By the time I graduated from college, I knew that in my future I would “have it all” just like the feminists promised — a balanced life with a fulfilling career and a happy family.
I never pictured myself like my mother–ironing and folding clothes while watching soap operas or spending hours making homemade bread, canning fruit or sewing dresses cut from Butterick patterns.
My generation was different from my mother’s. We knew we could have more.
I went to college determined to become one of the liberated, smart and savvy women of the future. I worked as an intern in the U.S. Senate and became even more convinced of my modern woman destiny. I spent the next 12 years building a career in Washington, D.C.
Then I married and had a baby.
“Are you going to quit now and be a mom?” someone asked me.
My thoughts were something like, Sit around the house all day washing dishes, wondering whether Nikki and Victor on The Young and the Restless are going to stay together or get another divorce? Never. Successful career women don’t do that. They hire nannies and then go to work and do important things.

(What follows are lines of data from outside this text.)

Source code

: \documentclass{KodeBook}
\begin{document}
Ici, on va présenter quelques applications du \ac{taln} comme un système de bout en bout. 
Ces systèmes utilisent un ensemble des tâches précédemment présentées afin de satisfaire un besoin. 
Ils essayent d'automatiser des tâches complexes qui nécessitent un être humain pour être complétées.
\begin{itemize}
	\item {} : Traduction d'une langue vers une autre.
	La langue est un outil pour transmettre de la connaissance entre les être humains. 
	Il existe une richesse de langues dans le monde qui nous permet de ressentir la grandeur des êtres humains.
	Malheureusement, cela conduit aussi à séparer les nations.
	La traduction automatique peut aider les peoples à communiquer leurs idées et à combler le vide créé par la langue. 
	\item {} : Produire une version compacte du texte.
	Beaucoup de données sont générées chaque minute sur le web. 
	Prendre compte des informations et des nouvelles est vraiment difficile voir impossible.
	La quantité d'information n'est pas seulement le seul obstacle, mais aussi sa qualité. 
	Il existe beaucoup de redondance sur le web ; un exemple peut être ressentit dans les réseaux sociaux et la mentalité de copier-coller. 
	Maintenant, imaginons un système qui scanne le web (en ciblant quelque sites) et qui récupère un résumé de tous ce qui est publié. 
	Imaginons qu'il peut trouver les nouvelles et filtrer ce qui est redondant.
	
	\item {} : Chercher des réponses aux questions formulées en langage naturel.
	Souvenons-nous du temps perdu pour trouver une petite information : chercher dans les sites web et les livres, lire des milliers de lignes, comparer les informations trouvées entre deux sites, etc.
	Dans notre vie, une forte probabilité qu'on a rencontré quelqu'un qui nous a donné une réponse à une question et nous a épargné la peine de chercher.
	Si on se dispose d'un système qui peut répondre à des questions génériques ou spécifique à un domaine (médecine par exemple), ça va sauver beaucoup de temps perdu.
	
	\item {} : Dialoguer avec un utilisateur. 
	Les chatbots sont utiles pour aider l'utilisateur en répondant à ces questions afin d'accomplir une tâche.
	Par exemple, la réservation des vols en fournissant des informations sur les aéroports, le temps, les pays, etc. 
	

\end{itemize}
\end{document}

So after I had my first child, that’s what I did – hired a nanny, went to work, and did important things. I was a press secretary for a U.S. Senator.
One night in January of 1991, I came home late from work, turned on the news and watched the Gulf War unfold on national television. Reporters jammed my phone line.
“What is the senator’s reaction? Are you going to have a press conference? When can we get an interview? Do you have a statement?”
I immediately called the senator and started planning our response. Right then, my husband came into the room carrying our six-month-old baby girl, Sara, who had been with the nanny all day. Sara giggled with delight when she saw me and threw her chubby little arms around my neck.
Covering the phone, I said, “Take her away. This is important!”
I looked at my baby’s disappointed face, and my heart sank.
What am I doing? I thought. Not even a war is more important to me than my child.
Still, I had to go back to work. I left home, drove back to Capitol Hill, talking to one reporter after another on my clunky 1990-style cell phone the entire way. Even though war was the topic of conversation, in the back of my mind all I could think was that I sent the message to my daughter that my work was more important to me than her.
I spent the night answering phone calls, sending out news releases, and organizing a press conference. I arrived home to a dark house, climbed the stairs to Sara’s nursery and looked at her sleeping soundly in her crib holding on to her Raggedy Ann doll. I kissed her soft cheek, brushed back her bright blonde hair, and silently apologized for pushing her away.
Standing there looking at her in the late hours of the night, I knew I had to quit. My job was not compatible with my new priorities. I loved my job. I loved how it made me feel – competent, in control, and fulfilled.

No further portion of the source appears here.